An overview of the hierarchy of IEC SC 45A standards related to cybersecurity is shown in Figure 1.
This document summarizes key insights of the international and cyber-risk approaches used at NPPs regarding the application of ISO/IEC 27005:2018[5]. The evaluation is based on 11 challenges to cybersecurity risk management and their applicability to NPP risk management. The challenges are detailed in Clause 7.
The risk management elements within ISO/IEC 27005:2018[5] considered within the evaluation are listed below:
Context Establishment (external and internal)
Risk Identification
Risk Analysis
Risk Evaluation
Risk Decision Point 1 (Assessment satisfactory)
Risk Treatment
Risk Decision Point 2 (Treatment satisfactory)
Risk Acceptance
Risk Communication and Consultation
Monitoring and Review
This document also relates the risk management elements of IEC 62645[1] and IEC 63096[15].

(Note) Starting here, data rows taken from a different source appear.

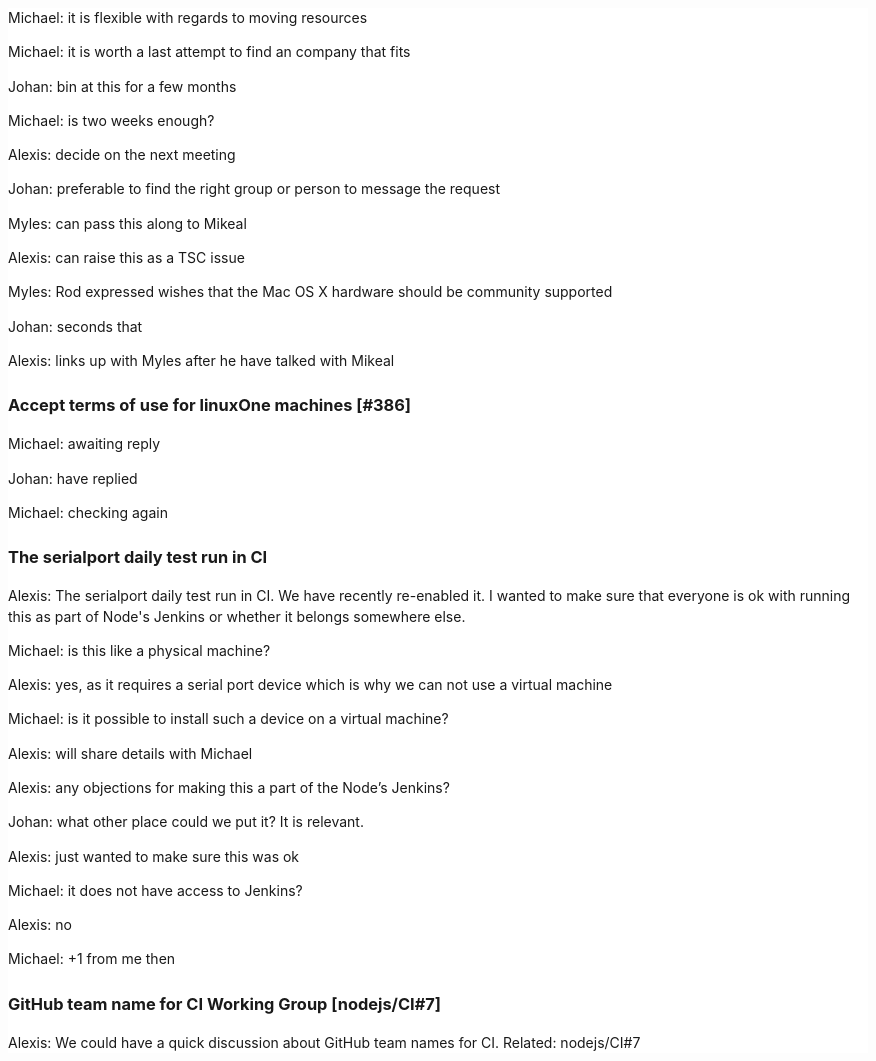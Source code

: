 Michael: it is flexible with regards to moving resources

Michael: it is worth a last attempt to find an company that fits

Johan: bin at this for a few months

Michael: is two weeks enough?

Alexis: decide on the next meeting

Johan: preferable to find the right group or person to message the request

Myles: can pass this along to Mikeal

Alexis: can raise this as a TSC issue

Myles: Rod expressed wishes that the Mac OS X hardware should be community
supported

Johan: seconds that

Alexis: links up with Myles after he have talked with Mikeal

### Accept terms of use for linuxOne machines \[#386]

Michael: awaiting reply

Johan: have replied

Michael: checking again

### The serialport daily test run in CI

Alexis: The serialport daily test run in CI. We have recently re-enabled it. I
wanted to make sure that everyone is ok with running this as part of Node's
Jenkins or whether it belongs somewhere else.

Michael: is this like a physical machine?

Alexis: yes, as it requires a serial port device which is why we can not use a
virtual machine

Michael: is it possible to install such a device on a virtual machine?

Alexis: will share details with Michael

Alexis: any objections for making this a part of the Node’s Jenkins?

Johan: what other place could we put it? It is relevant.

Alexis: just wanted to make sure this was ok

Michael: it does not have access to Jenkins?

Alexis: no

Michael: +1 from me then

### GitHub team name for CI Working Group \[nodejs/CI#7]

Alexis: We could have a quick discussion about GitHub team names for CI.
Related: nodejs/CI#7
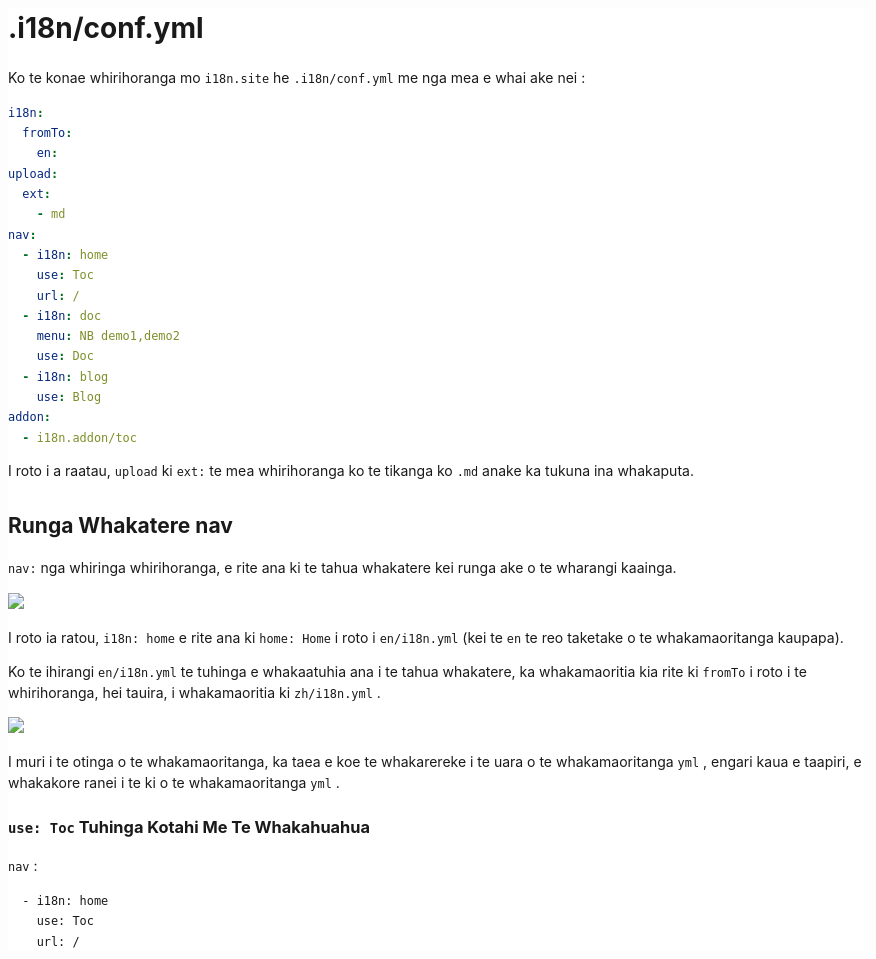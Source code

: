 # .i18n/conf.yml

Ko te konae whirihoranga mo `i18n.site` he `.i18n/conf.yml` me nga mea e whai ake nei :

```yaml
i18n:
  fromTo:
    en:
upload:
  ext:
    - md
nav:
  - i18n: home
    use: Toc
    url: /
  - i18n: doc
    menu: NB demo1,demo2
    use: Doc
  - i18n: blog
    use: Blog
addon:
  - i18n.addon/toc
```

I roto i a raatau, `upload` ki `ext:` te mea whirihoranga ko te tikanga ko `.md` anake ka tukuna ina whakaputa.

## Runga Whakatere nav

`nav:` nga whiringa whirihoranga, e rite ana ki te tahua whakatere kei runga ake o te wharangi kaainga.

<img src="//p.3ti.site/1721051426.avif" style="width:320px">

I roto ia ratou, `i18n: home` e rite ana ki `home: Home` i roto i `en/i18n.yml` (kei te `en` te reo taketake o te whakamaoritanga kaupapa).

Ko te ihirangi `en/i18n.yml` te tuhinga e whakaatuhia ana i te tahua whakatere, ka whakamaoritia kia rite ki `fromTo` i roto i te whirihoranga, hei tauira, i whakamaoritia ki `zh/i18n.yml` .

<img src="//p.3ti.site/1721051689.avif" style="width:320px">

I muri i te otinga o te whakamaoritanga, ka taea e koe te whakarereke i te uara o te whakamaoritanga `yml` , engari kaua e taapiri, e whakakore ranei i te ki o te whakamaoritanga `yml` .

### `use: Toc` Tuhinga Kotahi Me Te Whakahuahua

`nav` :

```
  - i18n: home
    use: Toc
    url: /
```
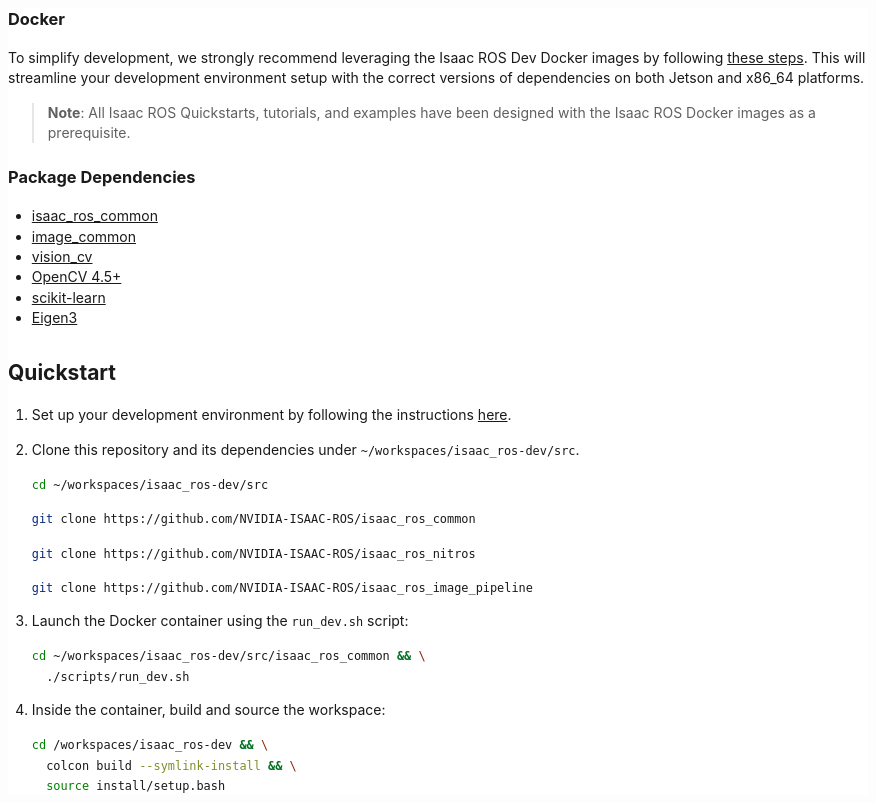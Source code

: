 ### Docker

To simplify development, we strongly recommend leveraging the Isaac ROS Dev Docker images by following [these steps](https://github.com/NVIDIA-ISAAC-ROS/isaac_ros_common/blob/main/docs/dev-env-setup.md). This will streamline your development environment setup with the correct versions of dependencies on both Jetson and x86_64 platforms.

> **Note**: All Isaac ROS Quickstarts, tutorials, and examples have been designed with the Isaac ROS Docker images as a prerequisite.
>
### Package Dependencies

- [isaac_ros_common](https://github.com/NVIDIA-ISAAC-ROS/isaac_ros_common)
- [image_common](https://github.com/ros-perception/image_common.git)
- [vision_cv](https://github.com/ros-perception/vision_opencv.git)
- [OpenCV 4.5+](https://opencv.org/)
- [scikit-learn](https://scikit-learn.org/stable/install.html)
- [Eigen3](https://eigen.tuxfamily.org/index.php?title=Main_Page)

## Quickstart

1. Set up your development environment by following the instructions [here](https://github.com/NVIDIA-ISAAC-ROS/isaac_ros_common/blob/main/docs/dev-env-setup.md).  
2. Clone this repository and its dependencies under `~/workspaces/isaac_ros-dev/src`.

    ```bash
    cd ~/workspaces/isaac_ros-dev/src
    ```

    ```bash
    git clone https://github.com/NVIDIA-ISAAC-ROS/isaac_ros_common
    ```

    ```bash
    git clone https://github.com/NVIDIA-ISAAC-ROS/isaac_ros_nitros
    ```

    ```bash
    git clone https://github.com/NVIDIA-ISAAC-ROS/isaac_ros_image_pipeline
    ```

3. Launch the Docker container using the `run_dev.sh` script:

    ```bash
    cd ~/workspaces/isaac_ros-dev/src/isaac_ros_common && \
      ./scripts/run_dev.sh
    ```

4. Inside the container, build and source the workspace:  

    ```bash
    cd /workspaces/isaac_ros-dev && \
      colcon build --symlink-install && \
      source install/setup.bash
    ```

This document is limited to the scope defined in IEC 62645[1]. Therefore, this document assumes that I&C systems and EPS do not directly contribute to the potential theft of nuclear material. The risk of theft of nuclear material and its consequence is covered through the design, implementation, and operation of Physical Protection Systems and the design and operation of these are unique for each NPP.
IEC/TR 63486:2024
NOTE 1 Although security programs in other normative contexts often cover such aspects (e.g., in the ISO/IEC 27000 series[13] or IEC 62443 series[14]), this document is only focused on evaluating risk management processes that manage risks associated with malicious acts by digital means (cyberattacks) on digital I&C systems (I&C) and Electrical Power Systems (EPS). The main reason for the limitation in scope is that in the nuclear generation domain, other standards and practices already cover accidental failures, unintentional human errors, natural events, etc. The focus of this document is to provide the maximum consistency and the minimum overlap with these other nuclear standards and practices, especially IEC 62645[1].